Start of THE DATA

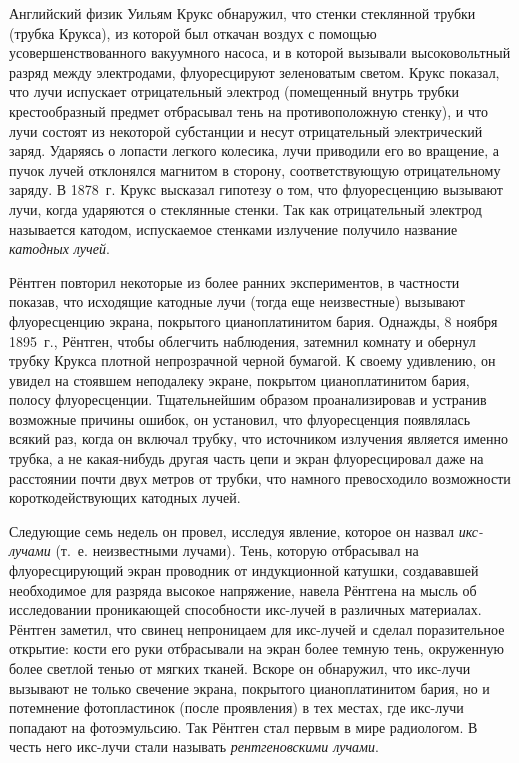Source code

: \documentclass[a4paper,14pt, openany, twoside, draft]{extbook} %
\begin{document}
Английский физик Уильям Крукс обнаружил, что стенки стеклянной трубки (трубка Крукса), из которой был откачан воздух с помощью усовершенствованного вакуумного насоса, и в которой вызывали высоковольтный разряд между электродами, флуоресцируют зеленоватым светом.  Крукс показал, что лучи испускает отрицательный электрод (помещенный внутрь трубки крестообразный предмет отбрасывал тень на противоположную стенку), и что лучи состоят из некоторой субстанции и несут отрицательный электрический заряд.  Ударяясь о лопасти легкого колесика, лучи приводили его во вращение, а пучок лучей отклонялся магнитом в сторону, соответствующую отрицательному заряду.  В 1878~г. Крукс высказал гипотезу о том, что флуоресценцию вызывают лучи, когда ударяются о стеклянные стенки.  Так как отрицательный электрод называется катодом, испускаемое стенками излучение получило название \emph{катодных лучей}.

Рёнтген повторил некоторые из более ранних экспериментов, в частности показав, что исходящие катодные лучи (тогда еще неизвестные) вызывают флуоресценцию экрана, покрытого цианоплатинитом бария.  Однажды, 8 ноября 1895~г., Рёнтген, чтобы облегчить наблюдения, затемнил комнату и обернул трубку Крукса плотной непрозрачной черной бумагой.  К своему удивлению, он увидел на стоявшем неподалеку экране, покрытом цианоплатинитом бария, полосу флуоресценции.  Тщательнейшим образом проанализировав и устранив возможные причины ошибок, он установил, что флуоресценция появлялась всякий раз, когда он включал трубку, что источником излучения является именно трубка, а не какая-нибудь другая часть цепи и экран флуоресцировал даже на расстоянии почти двух метров от трубки, что намного превосходило возможности короткодействующих катодных лучей.

Следующие семь недель он провел, исследуя явление, которое он назвал \emph{икс-лучами} (т.~е. неизвестными лучами).  Тень, которую отбрасывал на флуоресцирующий экран проводник от индукционной катушки, создававшей необходимое для разряда высокое напряжение, навела Рёнтгена на мысль об исследовании проникающей способности икс-лучей в различных материалах.  Рёнтген заметил, что свинец непроницаем для икс-лучей и сделал поразительное открытие: кости его руки отбрасывали на экран более темную тень, окруженную более светлой тенью от мягких тканей.  Вскоре он обнаружил, что икс-лучи вызывают не только свечение экрана, покрытого цианоплатинитом бария, но и потемнение фотопластинок (после проявления) в тех местах, где икс-лучи попадают на фотоэмульсию.  Так Рёнтген стал первым в мире радиологом.  В честь него икс-лучи стали называть \emph{рентгеновскими лучами}.
\end{document}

End of THE DATA

*PROBLEM*:
Only a number is expected here: how many lines above contain the word "Крукса".

*RESULT FOR THIS TASK*:
2